- **Available records**:
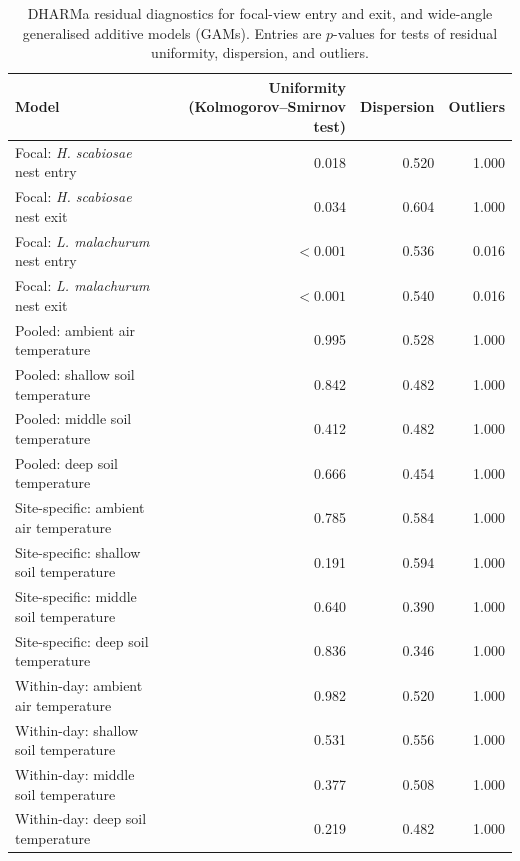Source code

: \documentclass[11pt,a4paper]{article}
\begin{document}

\begin{table}[!htbp]
\centering
\small
\caption{DHARMa residual diagnostics for focal-view entry and exit, and wide-angle generalised additive models (GAMs). Entries are $p$-values for tests of residual uniformity, dispersion, and outliers.}
\label{tab:dharma}

\begin{tabular}{lrrr}
\toprule
Model & Uniformity (Kolmogorov--Smirnov test) & Dispersion & Outliers \\
\midrule
Focal: \textit{H. scabiosae} nest entry & 0.018 & 0.520 & 1.000 \\
Focal: \textit{H. scabiosae} nest exit & 0.034 & 0.604 & 1.000 \\
Focal: \textit{L. malachurum} nest entry & $<0.001$ & 0.536 & 0.016 \\
Focal: \textit{L. malachurum} nest exit & $<0.001$ & 0.540 & 0.016 \\
Pooled: ambient air temperature & 0.995 & 0.528 & 1.000 \\
Pooled: shallow soil temperature & 0.842 & 0.482 & 1.000 \\
Pooled: middle soil temperature & 0.412 & 0.482 & 1.000 \\
Pooled: deep soil temperature & 0.666 & 0.454 & 1.000 \\
Site-specific: ambient air temperature & 0.785 & 0.584 & 1.000 \\
Site-specific: shallow soil temperature & 0.191 & 0.594 & 1.000 \\
Site-specific: middle soil temperature & 0.640 & 0.390 & 1.000 \\
Site-specific: deep soil temperature & 0.836 & 0.346 & 1.000 \\
Within-day: ambient air temperature & 0.982 & 0.520 & 1.000 \\
Within-day: shallow soil temperature & 0.531 & 0.556 & 1.000 \\
Within-day: middle soil temperature & 0.377 & 0.508 & 1.000 \\
Within-day: deep soil temperature & 0.219 & 0.482 & 1.000 \\
\bottomrule
\end{tabular}
\end{table}

\end{document}
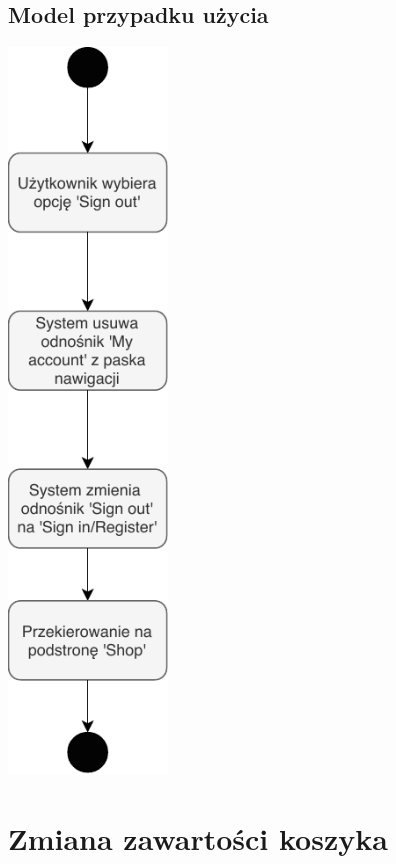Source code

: \documentclass[12pt]{report}
\begin{document}
			\subsection{Model przypadku użycia}
			\begin{center}
				\includegraphics[width=120pt]{wylogowanie.pdf}
			\end{center}
			\newpage
		
		
	\section{Zmiana zawartości koszyka}
	
\end{document}
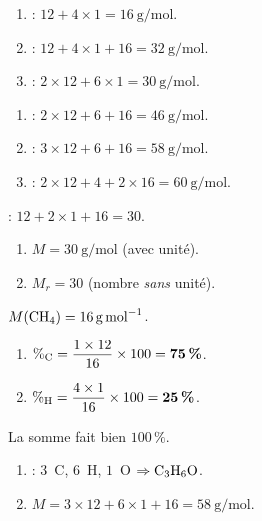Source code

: \documentclass[11pt,a4paper]{article}
\begin{document}
\begin{corrige}
\begin{enumerate}[label=\alph*)]
  \item {} : $12+4\times1=\qty{16}{\gram\per\mole}$.
  \item {} : $12+4\times1+16=\qty{32}{\gram\per\mole}$.
  \item {} : $2\times12+6\times1=\qty{30}{\gram\per\mole}$.
\end{enumerate}
\end{corrige}

\begin{corrige}
\begin{enumerate}[label=\alph*)]
  \item {} : $2\times12+6+16=\qty{46}{\gram\per\mole}$.
  \item {} : $3\times12+6+16=\qty{58}{\gram\per\mole}$.
  \item {} : $2\times12+4+2\times16=\qty{60}{\gram\per\mole}$.
\end{enumerate}
\end{corrige}

\begin{corrige}
 : $12+2\times1+16=30$.
\begin{enumerate}[label=\alph*)]
  \item $M=\qty{30}{\gram\per\mole}$ (avec unité).
  \item $M_r=30$ (nombre \emph{sans} unité).
\end{enumerate}
\end{corrige}

\begin{corrige}
$M(\ce{CH4})=\qty{16}{\gram\per\mole}$.
\begin{enumerate}[label=\alph*)]
  \item $\%_{\ce{C}}=\dfrac{1\times12}{16}\times100=\textbf{75\,\%}$.
  \item $\%_{\ce{H}}=\dfrac{4\times1}{16}\times100=\textbf{25\,\%}$.
\end{enumerate}
La somme fait bien $100\,\%$.
\end{corrige}

\begin{corrige}
\begin{enumerate}[label=\alph*)]
  \item {} : $3$~C, $6$~H, $1$~O $\Rightarrow \ce{C3H6O}$.
  \item $M=3\times12+6\times1+16=\qty{58}{\gram\per\mole}$.
\end{enumerate}
\end{corrige}
\end{document}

- **Task brief**: Look through the entries above. Extract each line with the word "scabiosae".

- **Output for this task**:
Focal: \textit{H. scabiosae} nest entry & 0.018 & 0.520 & 1.000 \\
Focal: \textit{H. scabiosae} nest exit & 0.034 & 0.604 & 1.000 \\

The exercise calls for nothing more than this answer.